Eyelash dye and tint involve the application of permanent and semi-permanent colorants onto the lashes to make them appear darker and thicker. The color can last for several weeks (tinting) or longer (dyeing) depending on several factors, such as the health of lashes, type of dye, skill of beauty staff, color used, application of other eye cosmetics, exposure to the sun, type of detergent, and water temperature during washing. Although fashion trends tend to dictate followers, the dyeing and tinting may also be used by individuals with naturally light-colored lashes, canities (hair greying), and vitiligo (skin pigment loss). Due to potential eye damage, the authorities have tightened regulations on colorants for coloring eyelashes. For example, the U.S. Food and Drug Administration (USFDA) has not approved any natural or synthetic color additives,Citation17,Citation40 and the EU Commission has recently allowed only relatively few ingredients for professional use in accordance with the Scientific Committee on Consumer Safety (SCCS/1553/15): the oxidative hair dye substances toluene-2,5-diamine, p-aminophenol, 2-methylresorcinol, tetraaminopyrimidine sulfate, hydroxyethyl-p-phenylenediamine sulfate, and 2-amino-3-hydroxypyridine.

Eyelid cosmetic products and removers

Eyelid cosmetics are applied around the eyes to enhance the appearance by making them look big, bold, and attractive. The most popular products in this category are eyeliner and eyeshadow, and to enable them to be more easily wiped off, eye make-up remover products may be applied.
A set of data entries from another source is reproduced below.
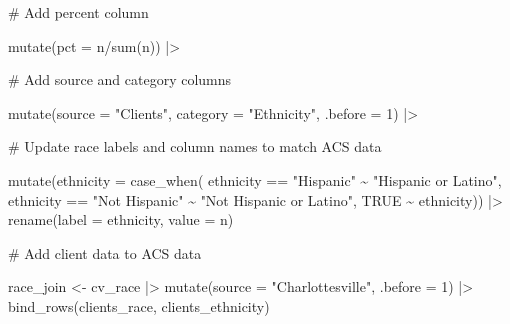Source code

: \documentclass[
  letterpaper,
  DIV=11,
  numbers=noendperiod]{scrartcl}
\newenvironment{Shaded}{\begin{snugshade}}{\end{snugshade}}
\newcommand{\AttributeTok}[1]{\textcolor[rgb]{0.40,0.45,0.13}{#1}}
\newcommand{\CommentTok}[1]{\textcolor[rgb]{0.37,0.37,0.37}{#1}}
\newcommand{\ConstantTok}[1]{\textcolor[rgb]{0.56,0.35,0.01}{#1}}
\newcommand{\DecValTok}[1]{\textcolor[rgb]{0.68,0.00,0.00}{#1}}
\newcommand{\FunctionTok}[1]{\textcolor[rgb]{0.28,0.35,0.67}{#1}}
\newcommand{\NormalTok}[1]{\textcolor[rgb]{0.00,0.23,0.31}{#1}}
\newcommand{\OtherTok}[1]{\textcolor[rgb]{0.00,0.23,0.31}{#1}}
\newcommand{\SpecialCharTok}[1]{\textcolor[rgb]{0.37,0.37,0.37}{#1}}
\newcommand{\StringTok}[1]{\textcolor[rgb]{0.13,0.47,0.30}{#1}}
\begin{document}
\begin{Shaded}
\begin{Highlighting}[]
  \CommentTok{\# Add percent column}
  
  \FunctionTok{mutate}\NormalTok{(}\AttributeTok{pct =}\NormalTok{ n}\SpecialCharTok{/}\FunctionTok{sum}\NormalTok{(n)) }\SpecialCharTok{|\textgreater{}} 
  
  \CommentTok{\# Add source and category columns}
  
  \FunctionTok{mutate}\NormalTok{(}\AttributeTok{source =} \StringTok{"Clients"}\NormalTok{,}
         \AttributeTok{category =} \StringTok{"Ethnicity"}\NormalTok{,}
         \AttributeTok{.before =} \DecValTok{1}\NormalTok{) }\SpecialCharTok{|\textgreater{}} 
  
  \CommentTok{\# Update race labels and column names to match ACS data}
  
  \FunctionTok{mutate}\NormalTok{(}\AttributeTok{ethnicity =} \FunctionTok{case\_when}\NormalTok{(}
\NormalTok{    ethnicity }\SpecialCharTok{==} \StringTok{"Hispanic"} \SpecialCharTok{\textasciitilde{}} \StringTok{"Hispanic or Latino"}\NormalTok{,}
\NormalTok{    ethnicity }\SpecialCharTok{==} \StringTok{"Not Hispanic"} \SpecialCharTok{\textasciitilde{}} \StringTok{"Not Hispanic or Latino"}\NormalTok{,}
    \ConstantTok{TRUE} \SpecialCharTok{\textasciitilde{}}\NormalTok{ ethnicity)) }\SpecialCharTok{|\textgreater{}} 
  \FunctionTok{rename}\NormalTok{(}\AttributeTok{label =}\NormalTok{ ethnicity,}
         \AttributeTok{value =}\NormalTok{ n)}

\CommentTok{\# Add client data to ACS data}

\NormalTok{race\_join }\OtherTok{\textless{}{-}}\NormalTok{ cv\_race }\SpecialCharTok{|\textgreater{}} 
  \FunctionTok{mutate}\NormalTok{(}\AttributeTok{source =} \StringTok{"Charlottesville"}\NormalTok{, }\AttributeTok{.before =} \DecValTok{1}\NormalTok{) }\SpecialCharTok{|\textgreater{}} 
  \FunctionTok{bind\_rows}\NormalTok{(clients\_race, clients\_ethnicity)}


\end{Highlighting}
\end{Shaded}
\end{document}
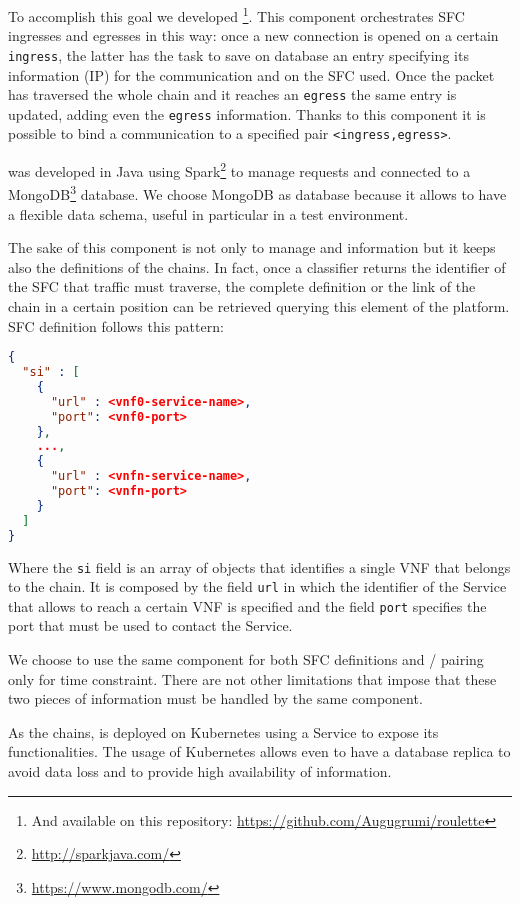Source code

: \noindent
To accomplish this goal we developed \roulette{}\footnote{And available on
this repository: \url{https://github.com/Augugrumi/roulette}}. This component
orchestrates SFC ingresses and egresses in this way: once a new connection is
opened on a certain \texttt{ingress}, the latter has the task to save on 
\roulette{} database an entry specifying its information (IP) for the
communication and on the SFC used. Once the packet has traversed the whole chain
and it reaches an \texttt{egress} the same entry is updated, adding even the 
\texttt{egress} information. Thanks to this component it is possible to bind a
communication to a specified pair \verb!<ingress,egress>!.

\roulette{} was developed in Java using
Spark\footnote{\url{http://sparkjava.com/}} to manage requests and
connected to a MongoDB\footnote{\url{https://www.mongodb.com/}} database. We
choose MongoDB as database because it allows to have a flexible data schema,
useful in particular in a test environment.

The sake of this component is not only to manage \ingresses{} and \egresses{}
information but it keeps also the definitions of the chains. In fact, once a
classifier returns the identifier of the SFC that traffic must traverse, the
complete definition or the link of the chain in a certain position can be
retrieved querying this element of the platform. SFC definition follows this
pattern:

\begin{lstlisting}[caption={Definition of an SFC on \roulette{}.}, captionpos=b,
                   language=json]
{
  "si" : [
    {
      "url" : <vnf0-service-name>,
      "port": <vnf0-port>
    },
    ...,
    {
      "url" : <vnfn-service-name>,
      "port": <vnfn-port>
    }
  ]
}
\end{lstlisting}

\noindent
Where the \texttt{si} field is an array of objects that identifies a single VNF
that belongs to the chain. It is composed by the field \texttt{url} in which the
identifier of the Service that allows to reach a certain VNF is specified and
the field \texttt{port} specifies the port that must be used to contact the
Service.

We choose to use the same component for both SFC definitions and 
\ingress{}/\egresses{} pairing only for time constraint. There are not other
limitations that impose that these two pieces of information must be handled by
the same component. 

As the chains, \roulette{} is deployed on Kubernetes using a Service to expose
its functionalities. The usage of Kubernetes allows even to have a database
replica to avoid data loss and to provide high availability of information.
Kohl, eyeliner, and tattooing

Kohl (surma/al-kahal/kajal), one of the primitive forms of cosmetics for eyelid margins, is still popular in some parts of Africa and Asia. It is a blend of a natural lead compound, galena (lead sulphide), sulfur, antimony, carbon, iron, and chromium. Eyeliner, the modern form, is used to make the eyes bolder with illusive shapes and sizes. Based on fashion trends, it is applied outside the lash line, on the inner lid area closer to the eye, or along the waterline.Citation11,Citation43

Eyeliner can be found in the form of a cake, liquid, cream/gel, or pencil with different formulations. Cake eyeliner has similar ingredients to powdered eye shadow (Table S3) but contains surfactants for making a paste once water is added. Similar to its corresponding mascara, a wet brush is required for making and transferring the paste. Additionally, the formed pigmented film on eyelid margins is prone to smudging due to its water solubility. Although the cake form is still available, liquid eyeliner is a dominant substitute in today’s market. Liquid eyeliner formulations can be roughly categorized into two different types; water-resistant and waterproof. Intensely pigmented blends (or emulsions) in water or any other solvents represent the chemical backbone of the former compared to organic solvents or an anhydrous base in the latter case. These are applied using a fine (felt-tip) pen-like applicator or brush. Gel eyeliner has much in common with liquid eyeliner, except that it is more viscous, needs to be layered by a separate brush applicator from a pot container, holds up well and gives more control of the outcome by tending to go on sheer, and moves better with the delicate skin around the eye. Another product, pencil (or soft crayon) eyeliner, is popular because of its ease of application. Supplied in either a mechanical plastic or wooden case, it is a mixture of waxes (natural and synthetic), pigments, oils (mineral or vegetable), and emollients, such as lanolin derivatives.Citation39,Citation44,Citation45

Permanent eyeliner tattooing, also referred to as blepharopigmentation, has gained increasing attention in recent decades. It obviates the need for the daily application of eyeliner make-up and provides wearers with an enhanced dull eye. The most common pigment used in this process is black, but some others, such as navy blue, green, and brown, are also available. The micropigmentation technique is performed by implantation of dye into the superficial dermis layer at a constant depth using a tattoo machine.Citation40,Citation46,Citation47

Eyeshadow

Eyeshadow is applied to eyelids and below the eyebrows for creating depth and dimension to the eyes, making them and/or their color stand out and become more attractive. Compared to other facial make-up products, the formulation of eyeshadows requires special care to prevent scratches, infections, irritation, and toxic effects due to soft-thin skin type and proximity to the eyes.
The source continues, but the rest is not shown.